Once again, I was quite familiar with the issues with which Sunfall was wrestling. Mine were slightly different, but overall they were quite similar. Only I had been dealing with them for well over a year now, since before Claire’s death.
“But I need time,” Sunfall was saying. “We need to take things slowly. And I’m sure I’ll try your patience in the interim.”
“I can do slow,” I assured her. “And I can be very patient.” And then I don’t know what came over me, really. Suddenly, I was pushing myself away from my desk, reaching for her, drawing her to me. She yelped in surprise, but she didn’t exactly fight me. “Sometimes,” I amended.
And then, before Sunfall could respond, I kissed her. Just like in the Control Room. Only this time we didn’t have an audience, and she didn’t run away. Instead, she practically melted against me after a moment, wrapping her arms tightly around me to pull me as closely against her as possible as the kiss went on. And on. And on. By mutual but unspoken agreement, it ended what seemed hours later.
“You have a very strange definition of the word ‘slow,’ Prowl,” Sunfall accused breathlessly as we separated. Her voice was decidedly shaky.
I shrugged nonchalantly, my arms still wrapped loosely around her small, warm body. “Consider it a preview,” I answered.
She stared in dismay up at me for a beat…and then she started giggling madly.
And then, displaying his usual excellent sense of timing, Ratchet’s gruff voice announced without preamble over my office’s comm, “A little Bluebird tells me you’re looking less than lovely, Prowl. Stop hiding in your office and get your aft down here so I can fix that door panel.”
It wasn’t a request. Ratchet rarely made requests; vehement demands that he expected to be heeded more or less immediately were much more his style. Without waiting for a response from me, Ratchet closed the connection, and I looked resignedly down at Sunfall. She was looking up at me, her eyes glinting with amusement.
“He knows me far too well,” I said with a rueful sigh before she could say anything. “And I’m going to have to have a word with Bluestreak,” I added.
She snorted.
“Well, he only told Ratchet the truth, Prowl,” she said. Gesturing at my half-charred door panel with her chin she added, “Not only is that not very lovely, but it really doesn’t look too comfortable.”

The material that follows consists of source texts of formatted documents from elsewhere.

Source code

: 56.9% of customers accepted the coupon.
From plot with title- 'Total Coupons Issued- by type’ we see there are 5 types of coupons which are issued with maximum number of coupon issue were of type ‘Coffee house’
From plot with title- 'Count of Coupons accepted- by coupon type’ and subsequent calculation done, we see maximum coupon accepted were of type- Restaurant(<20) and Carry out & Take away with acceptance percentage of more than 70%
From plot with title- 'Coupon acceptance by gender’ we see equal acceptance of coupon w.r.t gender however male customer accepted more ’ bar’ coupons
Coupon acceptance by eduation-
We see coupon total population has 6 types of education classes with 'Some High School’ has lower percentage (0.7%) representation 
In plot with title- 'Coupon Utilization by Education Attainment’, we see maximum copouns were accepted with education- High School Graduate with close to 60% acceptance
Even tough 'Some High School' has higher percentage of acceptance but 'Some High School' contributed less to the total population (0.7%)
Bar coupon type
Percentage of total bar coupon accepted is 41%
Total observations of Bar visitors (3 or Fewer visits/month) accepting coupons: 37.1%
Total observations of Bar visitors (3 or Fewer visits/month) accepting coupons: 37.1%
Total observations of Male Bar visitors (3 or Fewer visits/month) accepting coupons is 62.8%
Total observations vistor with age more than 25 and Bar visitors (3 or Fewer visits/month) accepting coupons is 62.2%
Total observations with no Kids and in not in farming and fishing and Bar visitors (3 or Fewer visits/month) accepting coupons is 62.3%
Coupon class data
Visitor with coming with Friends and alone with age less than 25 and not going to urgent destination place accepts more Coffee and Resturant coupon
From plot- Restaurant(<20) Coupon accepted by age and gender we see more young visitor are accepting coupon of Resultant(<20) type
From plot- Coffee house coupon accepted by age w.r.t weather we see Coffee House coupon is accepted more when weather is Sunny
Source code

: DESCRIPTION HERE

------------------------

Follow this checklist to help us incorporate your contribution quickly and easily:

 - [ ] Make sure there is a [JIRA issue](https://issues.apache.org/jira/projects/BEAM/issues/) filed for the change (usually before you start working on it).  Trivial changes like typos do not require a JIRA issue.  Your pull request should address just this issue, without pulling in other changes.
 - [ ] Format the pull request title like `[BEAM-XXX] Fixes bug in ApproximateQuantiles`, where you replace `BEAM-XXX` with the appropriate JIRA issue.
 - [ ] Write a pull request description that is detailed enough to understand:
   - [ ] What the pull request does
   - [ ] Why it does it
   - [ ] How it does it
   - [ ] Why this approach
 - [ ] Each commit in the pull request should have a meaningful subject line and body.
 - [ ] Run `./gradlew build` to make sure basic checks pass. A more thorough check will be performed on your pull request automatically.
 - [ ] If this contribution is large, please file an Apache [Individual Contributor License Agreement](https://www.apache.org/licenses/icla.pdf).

Which was an understatement. Still, I wasn’t anxious to leave, at the moment. She…felt good. I was quite content to stay right where I was.
“Go on, Prowl,” Sunfall said then, determinedly stepping back from me, taking the decision out of my hands anyway. “Go make Ratchet happy. I’m not going anywhere,” she added significantly, and there was an implied promise in the way that she was looking up at me.
“We’ll talk more later,” I decided. I couldn’t resist leaning down and pressing a kiss to her cheek, though, before I headed for the door. And as I glanced back over my shoulder, as my office door slid closed behind me, I saw that Sunfall was smiling bemusedly after me. It had, I reflected, been quite an…interesting…day.